(Stored items from a collection)
= Beginning of Section =
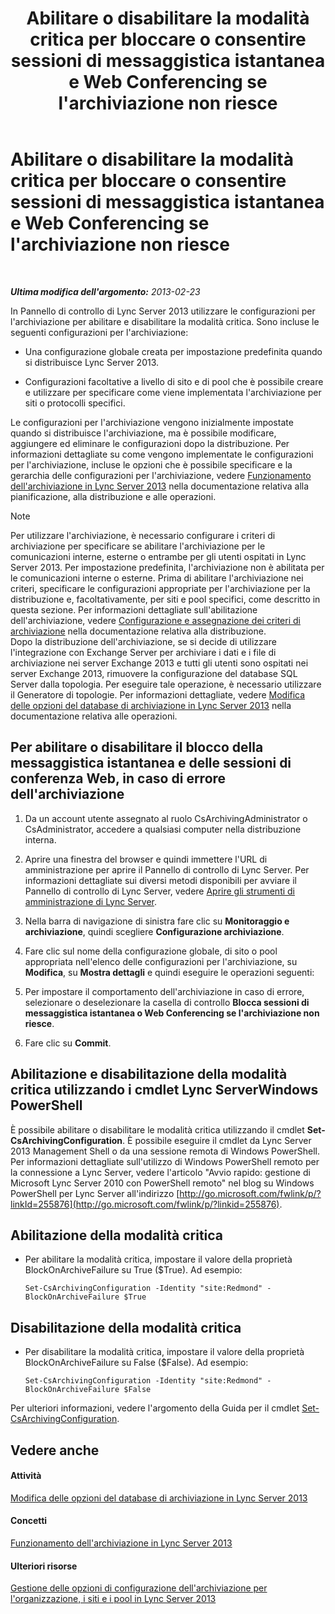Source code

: ﻿---
title: Abilitare o disabilitare la modalità critica per bloccare o consentire sessioni di messaggistica istantanea e Web Conferencing se l'archiviazione non riesce
TOCTitle: Abilitare o disabilitare la modalità critica per bloccare o consentire sessioni di messaggistica istantanea e Web Conferencing se l'archiviazione non riesce
ms:assetid: fafdcd2e-b778-4ed5-a25f-09208aa3b699
ms:mtpsurl: https://technet.microsoft.com/it-it/library/Gg182609(v=OCS.15)
ms:contentKeyID: 49302552
ms.date: 08/24/2015
mtps_version: v=OCS.15
ms.translationtype: HT
---

# Abilitare o disabilitare la modalità critica per bloccare o consentire sessioni di messaggistica istantanea e Web Conferencing se l'archiviazione non riesce

 

_**Ultima modifica dell'argomento:** 2013-02-23_

In Pannello di controllo di Lync Server 2013 utilizzare le configurazioni per l'archiviazione per abilitare e disabilitare la modalità critica. Sono incluse le seguenti configurazioni per l'archiviazione:

  - Una configurazione globale creata per impostazione predefinita quando si distribuisce Lync Server 2013.

  - Configurazioni facoltative a livello di sito e di pool che è possibile creare e utilizzare per specificare come viene implementata l'archiviazione per siti o protocolli specifici.

Le configurazioni per l'archiviazione vengono inizialmente impostate quando si distribuisce l'archiviazione, ma è possibile modificare, aggiungere ed eliminare le configurazioni dopo la distribuzione. Per informazioni dettagliate su come vengono implementate le configurazioni per l'archiviazione, incluse le opzioni che è possibile specificare e la gerarchia delle configurazioni per l'archiviazione, vedere [Funzionamento dell'archiviazione in Lync Server 2013](lync-server-2013-how-archiving-works.md) nella documentazione relativa alla pianificazione, alla distribuzione e alle operazioni.


> [!NOTE]
> Per utilizzare l'archiviazione, è necessario configurare i criteri di archiviazione per specificare se abilitare l'archiviazione per le comunicazioni interne, esterne o entrambe per gli utenti ospitati in Lync Server 2013. Per impostazione predefinita, l'archiviazione non è abilitata per le comunicazioni interne o esterne. Prima di abilitare l'archiviazione nei criteri, specificare le configurazioni appropriate per l'archiviazione per la distribuzione e, facoltativamente, per siti e pool specifici, come descritto in questa sezione. Per informazioni dettagliate sull'abilitazione dell'archiviazione, vedere <A href="lync-server-2013-configuring-and-assigning-archiving-policies.md">Configurazione e assegnazione dei criteri di archiviazione</A> nella documentazione relativa alla distribuzione.<BR>Dopo la distribuzione dell'archiviazione, se si decide di utilizzare l'integrazione con Exchange Server per archiviare i dati e i file di archiviazione nei server Exchange 2013 e tutti gli utenti sono ospitati nei server Exchange 2013, rimuovere la configurazione del database SQL Server dalla topologia. Per eseguire tale operazione, è necessario utilizzare il Generatore di topologie. Per informazioni dettagliate, vedere <A href="lync-server-2013-changing-archiving-database-options.md">Modifica delle opzioni del database di archiviazione in Lync Server 2013</A> nella documentazione relativa alle operazioni.



## Per abilitare o disabilitare il blocco della messaggistica istantanea e delle sessioni di conferenza Web, in caso di errore dell'archiviazione

1.  Da un account utente assegnato al ruolo CsArchivingAdministrator o CsAdministrator, accedere a qualsiasi computer nella distribuzione interna.

2.  Aprire una finestra del browser e quindi immettere l'URL di amministrazione per aprire il Pannello di controllo di Lync Server. Per informazioni dettagliate sui diversi metodi disponibili per avviare il Pannello di controllo di Lync Server, vedere [Aprire gli strumenti di amministrazione di Lync Server](lync-server-2013-open-lync-server-administrative-tools.md).

3.  Nella barra di navigazione di sinistra fare clic su **Monitoraggio e archiviazione**, quindi scegliere **Configurazione archiviazione**.

4.  Fare clic sul nome della configurazione globale, di sito o pool appropriata nell'elenco delle configurazioni per l'archiviazione, su **Modifica**, su **Mostra dettagli** e quindi eseguire le operazioni seguenti:

5.  Per impostare il comportamento dell'archiviazione in caso di errore, selezionare o deselezionare la casella di controllo **Blocca sessioni di messaggistica istantanea o Web Conferencing se l'archiviazione non riesce**.

6.  Fare clic su **Commit**.

## Abilitazione e disabilitazione della modalità critica utilizzando i cmdlet Lync ServerWindows PowerShell

È possibile abilitare o disabilitare le modalità critica utilizzando il cmdlet **Set-CsArchivingConfiguration**. È possibile eseguire il cmdlet da Lync Server 2013 Management Shell o da una sessione remota di Windows PowerShell. Per informazioni dettagliate sull'utilizzo di Windows PowerShell remoto per la connessione a Lync Server, vedere l'articolo "Avvio rapido: gestione di Microsoft Lync Server 2010 con PowerShell remoto" nel blog su Windows PowerShell per Lync Server all'indirizzo [http://go.microsoft.com/fwlink/p/?linkId=255876](http://go.microsoft.com/fwlink/p/?linkid=255876).

## Abilitazione della modalità critica

  - Per abilitare la modalità critica, impostare il valore della proprietà BlockOnArchiveFailure su True ($True). Ad esempio:
    
        Set-CsArchivingConfiguration -Identity "site:Redmond" -BlockOnArchiveFailure $True

## Disabilitazione della modalità critica

  - Per disabilitare la modalità critica, impostare il valore della proprietà BlockOnArchiveFailure su False ($False). Ad esempio:
    
        Set-CsArchivingConfiguration -Identity "site:Redmond" -BlockOnArchiveFailure $False

Per ulteriori informazioni, vedere l'argomento della Guida per il cmdlet [Set-CsArchivingConfiguration](https://docs.microsoft.com/en-us/powershell/module/skype/Set-CsArchivingConfiguration).

## Vedere anche

#### Attività

[Modifica delle opzioni del database di archiviazione in Lync Server 2013](lync-server-2013-changing-archiving-database-options.md)  

#### Concetti

[Funzionamento dell'archiviazione in Lync Server 2013](lync-server-2013-how-archiving-works.md)  

#### Ulteriori risorse

[Gestione delle opzioni di configurazione dell'archiviazione per l'organizzazione, i siti e i pool in Lync Server 2013](lync-server-2013-managing-archiving-configuration-options-for-your-organization-sites-and-pools.md)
= End of Section =
→ Task: Copy each line of the data above that holds "Funzionamento".

→ Answer box:
Le configurazioni per l'archiviazione vengono inizialmente impostate quando si distribuisce l'archiviazione, ma è possibile modificare, aggiungere ed eliminare le configurazioni dopo la distribuzione. Per informazioni dettagliate su come vengono implementate le configurazioni per l'archiviazione, incluse le opzioni che è possibile specificare e la gerarchia delle configurazioni per l'archiviazione, vedere [Funzionamento dell'archiviazione in Lync Server 2013](lync-server-2013-how-archiving-works.md) nella documentazione relativa alla pianificazione, alla distribuzione e alle operazioni.
[Funzionamento dell'archiviazione in Lync Server 2013](lync-server-2013-how-archiving-works.md)  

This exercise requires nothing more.